TASK OBJECTIVE:
Every line from the first one in the data below through the line holding "#### 표준 출력 문법과 중괄호 여부" is to be written out exactly, with the pictures omitted.

DATA SUPPLIED:
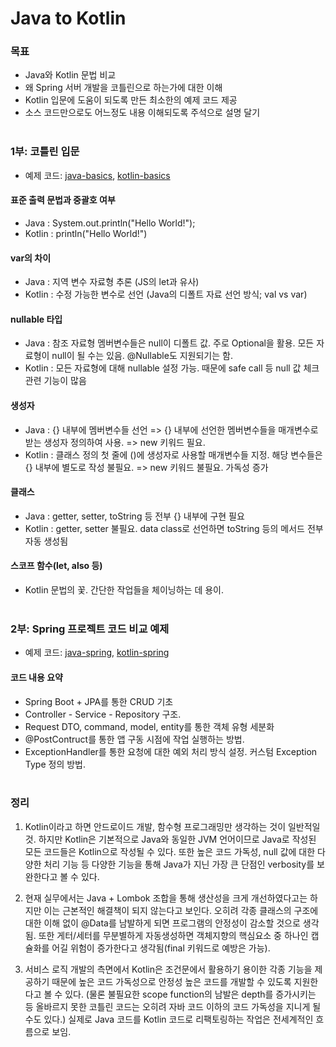 # Java to Kotlin

### 목표

- Java와 Kotlin 문법 비교
- 왜 Spring 서버 개발을 코틀린으로 하는가에 대한 이해
- Kotlin 입문에 도움이 되도록 만든 최소한의 예제 코드 제공
- 소스 코드만으로도 어느정도 내용 이해되도록 주석으로 설명 달기
  <br></br>

### 1부: 코틀린 입문

- 예제 코드: [java-basics](https://github.com/bugoverdose/java-to-kotlin/blob/master/java-basics/src/main/java/com/example/javabasics/JavaBasicsApplication.java), [kotlin-basics](https://github.com/bugoverdose/java-to-kotlin/blob/master/kotlin-basics/src/main/kotlin/com/example/kotlinbasics/KotlinBasicsApplication.kt)

#### 표준 출력 문법과 중괄호 여부

- Java : System.out.println("Hello World!");
- Kotlin : println("Hello World!")

#### var의 차이

- Java : 지역 변수 자료형 추론 (JS의 let과 유사)
- Kotlin : 수정 가능한 변수로 선언 (Java의 디폴트 자료 선언 방식; val vs var)

#### nullable 타입

- Java : 참조 자료형 멤버변수들은 null이 디폴트 값. 주로 Optional을 활용. 모든 자료형이 null이 될 수는 있음. @Nullable도 지원되기는 함.
- Kotlin : 모든 자료형에 대해 nullable 설정 가능. 때문에 safe call 등 null 값 체크 관련 기능이 많음

#### 생성자

- Java : {} 내부에 멤버변수들 선언 => {} 내부에 선언한 멤버변수들을 매개변수로 받는 생성자 정의하여 사용. => new 키워드 필요.
- Kotlin : 클래스 정의 첫 줄에 ()에 생성자로 사용할 매개변수들 지정. 해당 변수들은 {} 내부에 별도로 작성 불필요. => new 키워드 불필요. 가독성 증가

#### 클래스

- Java : getter, setter, toString 등 전부 {} 내부에 구현 필요
- Kotlin : getter, setter 불필요. data class로 선언하면 toString 등의 메서드 전부 자동 생성됨

#### 스코프 함수(let, also 등)

- Kotlin 문법의 꽃. 간단한 작업들을 체이닝하는 데 용이.
  <br></br>

### 2부: Spring 프로젝트 코드 비교 예제

- 예제 코드: [java-spring](https://github.com/bugoverdose/java-to-kotlin/blob/master/java-spring/src/main/java/com/example/javaspring/JavaSpringApplication.java), [kotlin-spring](https://github.com/bugoverdose/java-to-kotlin/blob/master/kotlin-spring/src/main/kotlin/com/example/kotlinspring/KotlinSpringApplication.kt)

#### 코드 내용 요약

- Spring Boot + JPA를 통한 CRUD 기초
- Controller - Service - Repository 구조.
- Request DTO, command, model, entity를 통한 객체 유형 세분화
- @PostContruct를 통한 앱 구동 시점에 작업 실행하는 방법.
- ExceptionHandler를 통한 요청에 대한 예외 처리 방식 설정. 커스텀 Exception Type 정의 방법.
  <br></br>

### 정리

1. Kotlin이라고 하면 안드로이드 개발, 함수형 프로그래밍만 생각하는 것이 일반적일 것. 하지만 Kotlin은 기본적으로 Java와 동일한 JVM 언어이므로 Java로 작성된 모든 코드들은 Kotlin으로 작성될 수 있다. 또한 높은 코드 가독성, null 값에 대한 다양한 처리 기능 등 다양한 기능을 통해 Java가 지닌 가장 큰 단점인 verbosity를 보완한다고 볼 수 있다.

2. 현재 실무에서는 Java + Lombok 조합을 통해 생산성을 크게 개선하였다고는 하지만 이는 근본적인 해결책이 되지 않는다고 보인다. 오히려 각종 클래스의 구조에 대한 이해 없이 @Data를 남발하게 되면 프로그램의 안정성이 감소할 것으로 생각됨. 또한 게터/세터를 무분별하게 자동생성하면 객체지향의 핵심요소 중 하나인 캡슐화를 어길 위험이 증가한다고 생각됨(final 키워드로 예방은 가능).

3. 서비스 로직 개발의 측면에서 Kotlin은 조건문에서 활용하기 용이한 각종 기능을 제공하기 때문에 높은 코드 가독성으로 안정성 높은 코드를 개발할 수 있도록 지원한다고 볼 수 있다. (물론 불필요한 scope function의 남발은 depth를 증가시키는 등 올바르지 못한 코틀린 코드는 오히려 자바 코드 이하의 코드 가독성을 지니게 될 수도 있다.) 실제로 Java 코드를 Kotlin 코드로 리팩토링하는 작업은 전세계적인 흐름으로 보임.
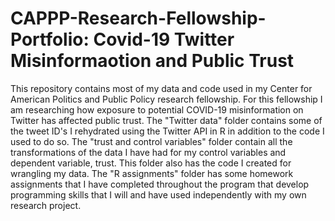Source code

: # CAPPP-Research-Fellowship-Portfolio: Covid-19 Twitter Misinformaotion and Public Trust
This repository contains most of my data and code used in my Center for American Politics and Public Policy research fellowship. For this fellowship I am researching how exposure to potential COVID-19 misinformation on Twitter has affected public trust. The "Twitter data" folder contains some of the tweet ID's I rehydrated using the Twitter API in R in addition to the code I used to do so. The "trust and control variables" folder contain all the transformations of the data I have had for my control variables and dependent variable, trust. This folder also has the code I created for wrangling my data. The "R assignments" folder has some homework assignments that I have completed throughout the program that develop programming skills that I will and have used independently with my own research project. 
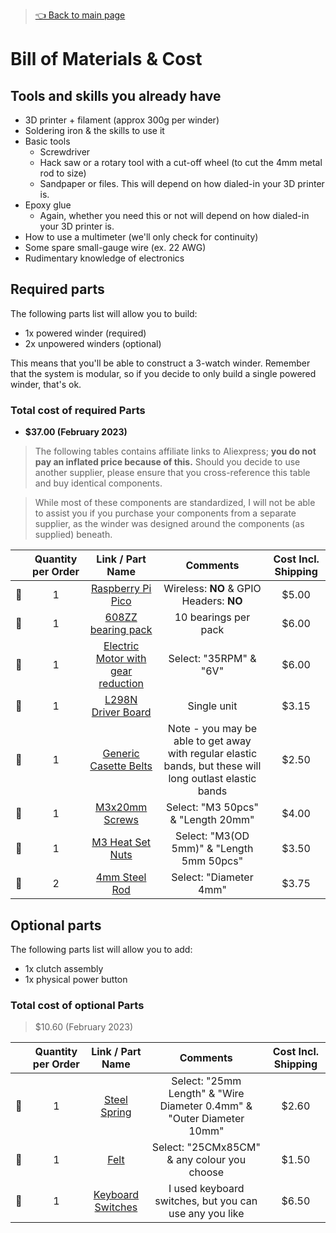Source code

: > [👈 Back to main page](../README.md)

# Bill of Materials & Cost

## Tools and skills you already have

- 3D printer + filament (approx 300g per winder)
- Soldering iron & the skills to use it
- Basic tools
    - Screwdriver
    - Hack saw or a rotary tool with a cut-off wheel (to cut the 4mm metal rod to size)
    - Sandpaper or files. This will depend on how dialed-in your 3D printer is.
- Epoxy glue
    - Again, whether you need this or not will depend on how dialed-in your 3D printer is.
- How to use a multimeter (we'll only check for continuity)
- Some spare small-gauge wire (ex. 22 AWG)
- Rudimentary knowledge of electronics

## Required parts
The following parts list will allow you to build:
- 1x powered winder (required)
- 2x unpowered winders (optional)

This means that you'll be able to construct a 3-watch winder. Remember that the system is modular, so if you decide to only build a single powered winder, that's ok.


### Total cost of required Parts
- **$37.00 (February 2023)**

> The following tables contains affiliate links to Aliexpress; **you do not pay an inflated price because of this.** Should you decide to use another supplier, please ensure that you cross-reference this table and buy identical components. 

> While most of these components are standardized, I will not be able to assist you if you purchase your components from a separate supplier, as the winder was designed around the components (as supplied) beneath.

|     |  Quantity per Order | Link / Part Name                                                             |  Comments                                              |  Cost Incl. Shipping |
| :-: | :------------: | :-------------------------------------------------------------------------------: | :-------------------------------------------------------------------: |:-----:|
| 🔲 | 1               | [Raspberry Pi Pico](https://www.raspberrypi.com/products/raspberry-pi-pico/)      |    Wireless: **NO** & GPIO Headers: **NO**                                                                   | $5.00 |
| 🔲 | 1               | [608ZZ bearing pack ](https://s.click.aliexpress.com/e/_DnpVZLl)                  | 10 bearings per pack                                                  | $6.00 |
| 🔲 | 1               | [Electric Motor with gear reduction](https://s.click.aliexpress.com/e/_DE3i8IP)   | Select: "35RPM" & "6V"                                                | $6.00 |
| 🔲 | 1               | [L298N Driver Board](https://s.click.aliexpress.com/e/_DlNaVcV)                   | Single unit                                                           | $3.15 |
| 🔲 | 1               | [Generic Casette Belts](https://www.aliexpress.com/item/4000121675975.html)       | Note - you may be able to get away with regular elastic bands, but these will long outlast elastic bands                | $2.50 |
| 🔲 | 1               | [M3x20mm Screws](https://s.click.aliexpress.com/e/_DcHpk8j)                       | Select: "M3 50pcs" & "Length 20mm"                                    | $4.00 |
| 🔲 | 1               | [M3 Heat Set Nuts](https://s.click.aliexpress.com/e/_DkoJR0R)                     | Select: "M3(OD 5mm)" & "Length 5mm 50pcs"                             | $3.50 |
| 🔲 | 2               | [4mm Steel Rod](https://s.click.aliexpress.com/e/_DFVntit)                        | Select: "Diameter 4mm"                                                | $3.75 |

## Optional parts
The following parts list will allow you to add:
- 1x clutch assembly
- 1x physical power button

### Total cost of optional Parts
> $10.60 (February 2023)

|     |  Quantity per Order | Link / Part Name                                                             |  Comments                                              |  Cost Incl. Shipping |
| :-: | :------------: | :-------------------------------------------------------------------------------: | :-------------------------------------------------------------------: |:-----:
| 🔲  | 1              | [Steel Spring](https://s.click.aliexpress.com/e/_DcHXiu3)                         | Select: "25mm Length" & "Wire Diameter 0.4mm" & "Outer Diameter 10mm" | $2.60 |
| 🔲  | 1              | [Felt](https://s.click.aliexpress.com/e/_DBK6FoB)                                 | Select: "25CMx85CM" & any colour you choose                                      | $1.50 |
| 🔲  | 1              | [Keyboard Switches](https://s.click.aliexpress.com/e/_Deh6NoN)                    | I used keyboard switches, but you can use any you like                | $6.50 |
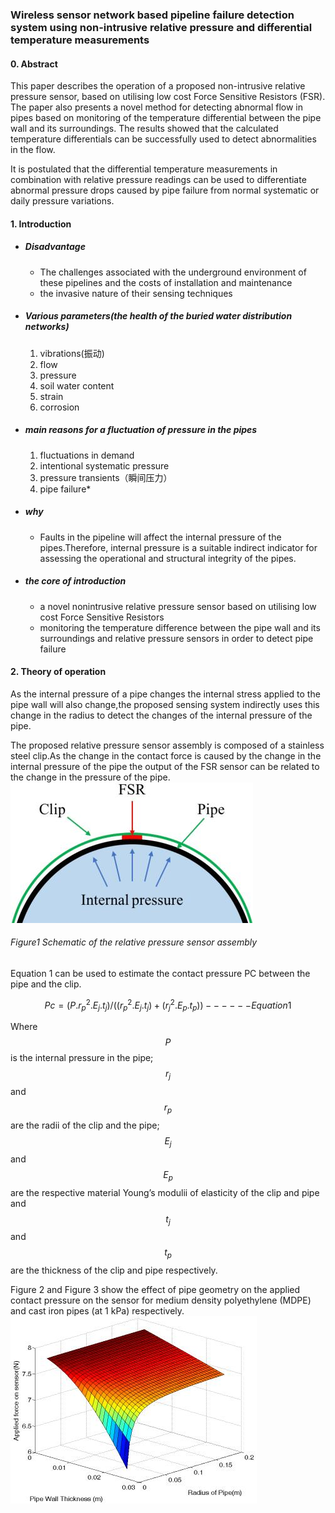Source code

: ### Wireless sensor network based pipeline failure detection system using non-intrusive relative pressure and differential temperature measurements

#### 0. Abstract
This paper describes the operation of a proposed non-intrusive relative pressure sensor, based on utilising low cost Force Sensitive Resistors (FSR). The paper also presents a novel method for detecting abnormal flow in pipes based on monitoring of the temperature differential between the pipe wall and its surroundings. The results showed that the calculated temperature differentials can be successfully used to detect abnormalities in the flow.

It is postulated that the differential temperature measurements in combination with relative pressure readings can be used to differentiate abnormal pressure drops caused by pipe failure from normal systematic or daily pressure variations.

#### 1. Introduction
- ##### Disadvantage 
  - The challenges associated with the underground environment of these pipelines and the costs of installation and maintenance
  - the invasive nature of their sensing techniques
- ##### Various parameters(the health of the buried water distribution networks)
  1. vibrations(振动)
  2. flow
  3. pressure
  4. soil water content
  5. strain
  6. corrosion
- ##### main reasons for a fluctuation of pressure in the pipes 
  1. fluctuations in demand
  2. intentional systematic pressure
  3. pressure transients（瞬间压力）
  4. pipe failure*
- ##### why
  - Faults in the pipeline will affect the internal pressure of the pipes.Therefore, internal pressure is a suitable indirect indicator for assessing the operational and structural integrity of the pipes.
- ##### the core of introduction 
  - a novel nonintrusive relative pressure sensor based on utilising low cost Force Sensitive Resistors
  - monitoring the temperature difference between the pipe wall and its surroundings and relative pressure sensors in order to detect pipe failure

#### 2. Theory of operation
As the internal pressure of a pipe changes the internal stress applied to the pipe wall will also change,the proposed sensing system indirectly uses this change in the radius to detect the changes of the internal pressure of the pipe.

The proposed relative pressure sensor assembly is composed of a stainless steel clip.As the change in the contact force is caused by the change in the internal pressure of the pipe the output of the FSR sensor can be related to the change in the pressure of the pipe.
![](/assets/8201.jpg)
###### Figure1 Schematic of the relative pressure sensor assembly
Equation 1 can be used to estimate the contact pressure PC between the pipe and the clip.

$$
Pc=  (P.r_p^2.E_j.t_j)/((r_p^2.E_j.t_j)+(r_j^2.E_p.t_p))------Equation 1
$$

Where $$P$$ is the internal pressure in the pipe; $$r_j$$and $$r_p$$ are the radii of the clip and the pipe; $$E_j$$ and $$E_p$$ are the respective material Young’s modulii of elasticity of the clip and pipe and $$t_j$$ and $$t_p$$ are the thickness of the clip and pipe respectively. 

Figure 2 and Figure 3 show the effect of pipe geometry on the applied contact pressure on the sensor for medium density polyethylene (MDPE) and cast iron pipes (at 1 kPa) respectively.
![](/assets/8202.jpg)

THE ANSWER:
 # Java to Kotlin

### 목표

- Java와 Kotlin 문법 비교
- 왜 Spring 서버 개발을 코틀린으로 하는가에 대한 이해
- Kotlin 입문에 도움이 되도록 만든 최소한의 예제 코드 제공
- 소스 코드만으로도 어느정도 내용 이해되도록 주석으로 설명 달기
  <br></br>

### 1부: 코틀린 입문

- 예제 코드: [java-basics](https://github.com/bugoverdose/java-to-kotlin/blob/master/java-basics/src/main/java/com/example/javabasics/JavaBasicsApplication.java), [kotlin-basics](https://github.com/bugoverdose/java-to-kotlin/blob/master/kotlin-basics/src/main/kotlin/com/example/kotlinbasics/KotlinBasicsApplication.kt)

#### 표준 출력 문법과 중괄호 여부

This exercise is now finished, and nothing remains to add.